Sacha Tihanyi, Deputy Head of Emerging Markets Strategy at TDS, explains that the Mexican peso has been a top performer supported by carry and a compression in volatility across Emerging Markert, and warns positioning now appears to be skewed long MXN at record levels, which leaves the peso open to a squeeze from not only Mexico-specific factors, but global macro factors.
Key Quotes:
“MXN (and many Latam currencies, save for BRL) has been a top market favourite since the start of the year. If measured back to the start of December, when the market began to rapidly price out any Fed hikes for 2019, MXN is by far the best performing currency globally (EM or otherwise). Unsurprisingly the move in spot also coincided with the beginning of a substantial move into MXN longs amongst the investment community, if we take the CFTC non-commercial positioning data as a general proxy for investor behaviour. The general market features of high yield and collapsing volatility, along with a failure to see Mexican portfolio inflows maintain the substantial inflows of January, suggest that MXN buying has likely not been driven by Mexico-specific fundamental factors, but by the broad and substantial move into EM in January, on the back of financial factors.”
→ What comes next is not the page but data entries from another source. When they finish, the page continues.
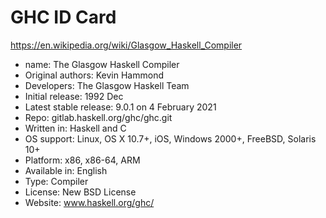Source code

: # GHC ID Card
https://en.wikipedia.org/wiki/Glasgow_Haskell_Compiler

- name: The Glasgow Haskell Compiler
- Original authors: Kevin Hammond
- Developers: The Glasgow Haskell Team
- Initial release:  1992 Dec
- Latest stable release: 9.0.1 on 4 February 2021
- Repo: gitlab.haskell.org/ghc/ghc.git
- Written in: Haskell and C
- OS support: Linux, OS X 10.7+, iOS, Windows 2000+, FreeBSD, Solaris 10+
- Platform: x86, x86-64, ARM
- Available in: English
- Type: Compiler
- License: New BSD License
- Website: www.haskell.org/ghc/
“Net-long speculative MXN positioning has hit its highest level since the Taper Tantrum, thanks to a collapse in gross shorts (that were only beginning to become more bold, until USDMXN collapsed towards 19.00 this week and washed them out). However, the main driver since the December rally has been the explosion in long positioning, with gross longs now standing at their highest level on record.”
“With positioning becoming so highly skewed, in the face of deteriorating fundamentals in Mexico and still well established political risk / fiscal regime uncertainty, MXN relies purely on a continuation in compressing vol and high carry. We expect the latter to be maintained for the duration of this year, but (in our view) it is not enough to offset any (currently unpredictable) politically-sourced shock, or sufficient to insulate the peso from its most skewed long positioning on record.”
“Furthermore, and this is the crucial point, should we not continue to see compression in EM vol, and divergence between broad USD direction and EM FX vol direction, MXN becomes increasingly subject (and sensitive) to external non-Mexico specific shocks. Thus less of a vol spike will be required to wreak havoc with long MXN positions.”